Anche le reazioni fotochimiche organiche possono essere interpretate in modo semplice in base al comportamento degli orbitali di frontiera. L'eccitazione fotochimica può portare alla promozione di un elettrone dall'HOMO al LUMO (fig. 7), e ciò modifica sostanzialmente la reattività della molecola. Una molecola fotoeccitata può per es. reagire facilmente con una molecola non eccitata della stessa specie, dando una specie di dimero (''eccimero'' o ''ecciplesso'') (fig. 7, centro), in quanto le interazioni rilevanti sono ora di i ordine tra HOMO e ''HOMO'' e tra LUMO e ''LUMO'' (le virgolette si riferiscono alla specie fotochimicamente eccitata B), e sono tutte energeticamente favorevoli e intense (primo termine nella [1]).
Alternativamente, una molecola fotoeccitata del tipo B di fig. 7 può reagire con un'altra specie in stato fondamentale; appartengono a questo tipo le reazioni pericicliche fotochimiche, per le quali le regole di Woodward e Hoffmann prevedono un comportamento inverso a quello delle reazioni pericicliche termiche; infatti, come mostra la fig. 8, il passaggio di uno dei due reagenti alla configurazione fotochimicamente eccitata rovescia le modalità di interazione degli orbitali di frontiera, che non sono più di ii ordine (tra orbitali distanti), ma diventano di i ordine mettendo in evidenza le forti interazioni HOMO-''HOMO'' e LUMO-''LUMO'', che ora favoriscono le cicloaddizioni concertate [2+2], e sfavoriscono invece le cicloaddizioni [4+2] (fig. 8). Studi in questo campo hanno permesso un'estesa razionalizzazione di reazioni fotochimiche pericicliche tipo Woodward-Hoffmann, con particolare riguardo agli aspetti regioselettivi delle fotocicloaddizioni, e di reazioni fotochimiche di sostituzione atomatica di tipo sia nucleofilo che elettrofilo e radicalico.

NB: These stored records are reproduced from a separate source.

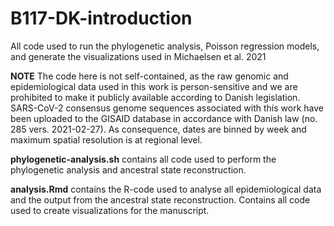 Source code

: # B117-DK-introduction
All code used to run the phylogenetic analysis, Poisson regression models, and generate the visualizations used in Michaelsen et al. 2021

**NOTE** The code here is not self-contained, as the raw genomic and epidemiological data used in this work is person-sensitive and we are prohibited to make it publicly available according to Danish legislation. SARS-CoV-2 consensus genome sequences associated with this work have been uploaded to the GISAID database in accordance with Danish law (no. 285 vers. 2021-02-27). As consequence, dates are binned by week and maximum spatial resolution is at regional level. 

**phylogenetic-analysis.sh** contains all code used to perform the phylogenetic analysis and ancestral state reconstruction. 

**analysis.Rmd** contains the R-code used to analyse all epidemiological data and the output from the ancestral state reconstruction. Contains all code used to create visualizations for the manuscript.
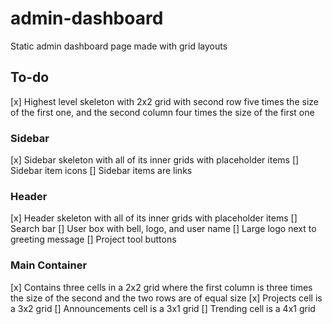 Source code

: # admin-dashboard
Static admin dashboard page made with grid layouts


## To-do
[x] Highest level skeleton with 2x2 grid with second row five times the size of the first one, and the second column four times the size of the first one

### Sidebar
[x] Sidebar skeleton with all of its inner grids with placeholder items
[] Sidebar item icons
[] Sidebar items are links

### Header
[x] Header skeleton with all of its inner grids with placeholder items
[] Search bar
[] User box with bell, logo, and user name
[] Large logo next to greeting message
[] Project tool buttons

### Main Container
[x] Contains three cells in a 2x2 grid where the first column is three times the size of the second and the two rows are of equal size
[x] Projects cell is a 3x2 grid
[] Announcements cell is a 3x1 grid
[] Trending cell is a 4x1 grid
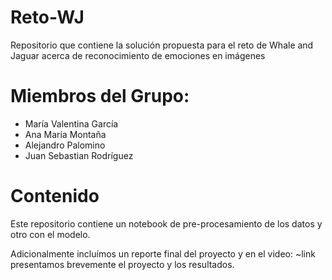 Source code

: # Reto-WJ
Repositorio que contiene la solución propuesta para el reto de Whale and Jaguar acerca de reconocimiento de emociones en imágenes

# Miembros del Grupo:
- María Valentina García
- Ana María Montaña
- Alejandro Palomino
- Juan Sebastian Rodríguez

# Contenido
Este repositorio contiene un notebook de pre-procesamiento de los datos y otro con el modelo.

Adicionalmente incluímos un reporte final del proyecto y en el video: ~link presentamos brevemente el proyecto y los resultados.

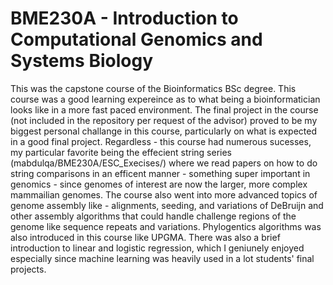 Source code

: # BME230A - Introduction to Computational Genomics and Systems Biology
This was the capstone course of the Bioinformatics BSc degree. This course was a good learning expereince as to what being a bioinformatician looks like in a more fast paced environment. The final project in the course (not included in the repository per request of the advisor) proved to be my biggest personal challange in this course, particularly on what is expected in a good final project. Regardless - this course had numerous sucesses, my particular favorite being the effecient string series (mabdulqa/BME230A/ESC_Execises/) where we read papers on how to do string comparisons in an efficent manner - something super important in genomics - since genomes of interest are now the larger, more complex mammailian genomes. The course also went into more advanced topics of genome assembly like - alignments, seeding, and variations of DeBruijn and other assembly algorithms that could handle challenge regions of the genome like sequence repeats and variations. Phylogentics algorithms was also introduced in this course like UPGMA. There was also a brief introduction to linear and logistic regression, which I geniunely enjoyed especially since machine learning was heavily used in a lot students' final projects.
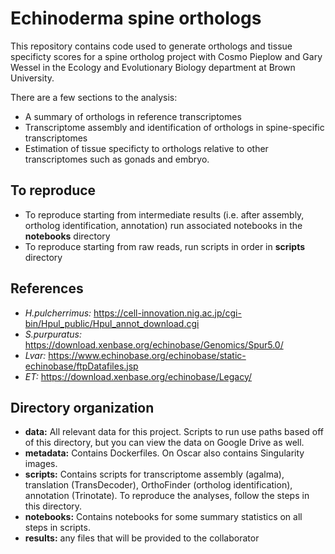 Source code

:# Echinoderma spine orthologs

This repository contains code used to generate orthologs and tissue specificty scores for a spine ortholog project with Cosmo Pieplow and Gary Wessel in the Ecology and Evolutionary Biology department at Brown University.

There are a few sections to the analysis:
 * A summary of orthologs in reference transcriptomes
 * Transcriptome assembly and identification of orthologs in spine-specific transcriptomes
 * Estimation of tissue specificty to orthologs relative to other transcriptomes such as gonads and embryo.

## To reproduce

 * To reproduce starting from intermediate results (i.e. after assembly, ortholog identification, annotation) run associated notebooks in the **notebooks** directory
 * To reproduce starting from raw reads, run scripts in order in **scripts** directory

## References

 * *H.pulcherrimus:* https://cell-innovation.nig.ac.jp/cgi-bin/Hpul_public/Hpul_annot_download.cgi
 * *S.purpuratus:* https://download.xenbase.org/echinobase/Genomics/Spur5.0/
 * *Lvar:* https://www.echinobase.org/echinobase/static-echinobase/ftpDatafiles.jsp
 * *ET:* https://download.xenbase.org/echinobase/Legacy/

## Directory organization

 * **data:** All relevant data for this project. Scripts to run use paths based off of this directory, but you can view the data on Google Drive as well.
 * **metadata:** Contains Dockerfiles. On Oscar also contains Singularity images.
 * **scripts:** Contains scripts for transcriptome assembly (agalma), translation (TransDecoder), OrthoFinder (ortholog identification), annotation (Trinotate). To reproduce the analyses, follow the steps in this directory.
 * **notebooks:** Contains notebooks for some summary statistics on all steps in scripts.
 * **results:** any files that will be provided to the collaborator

Bibl.: J.A. Pople, in Farady Society Transactions, 49 (1953), p. 1375; R. Pariser, R.G. Parr, in Journal of Chemical Physics, 21 (1953), pp. 466 e 767; R.L. Flurry, Molecular orbital theories of bonding in organic molecules, New York 1968; L.P. Hammett, Physical organic chemistry, ivi 1970; K. Fukui, in Accounts of chemical research, 4 (1971), p. 57; R.E. Lehr, A.P. Marchand, Orbital symmetry, Londra 1972; W.T. Borden, Modern molecular orbital theory for organic chemists, Englewood Cliffs (N.J.) 1975; I. Fleming, Frontier orbitals and organic chemical reactions, New York 1977; M.J.S. Dewar, R.C. Dougherty, The PMO theory of organic chemistry, ivi 1979; P. Botschwina, in Ion and cluster ion spectroscopy and structure, a cura di J.P. Maier, Amsterdam 1989.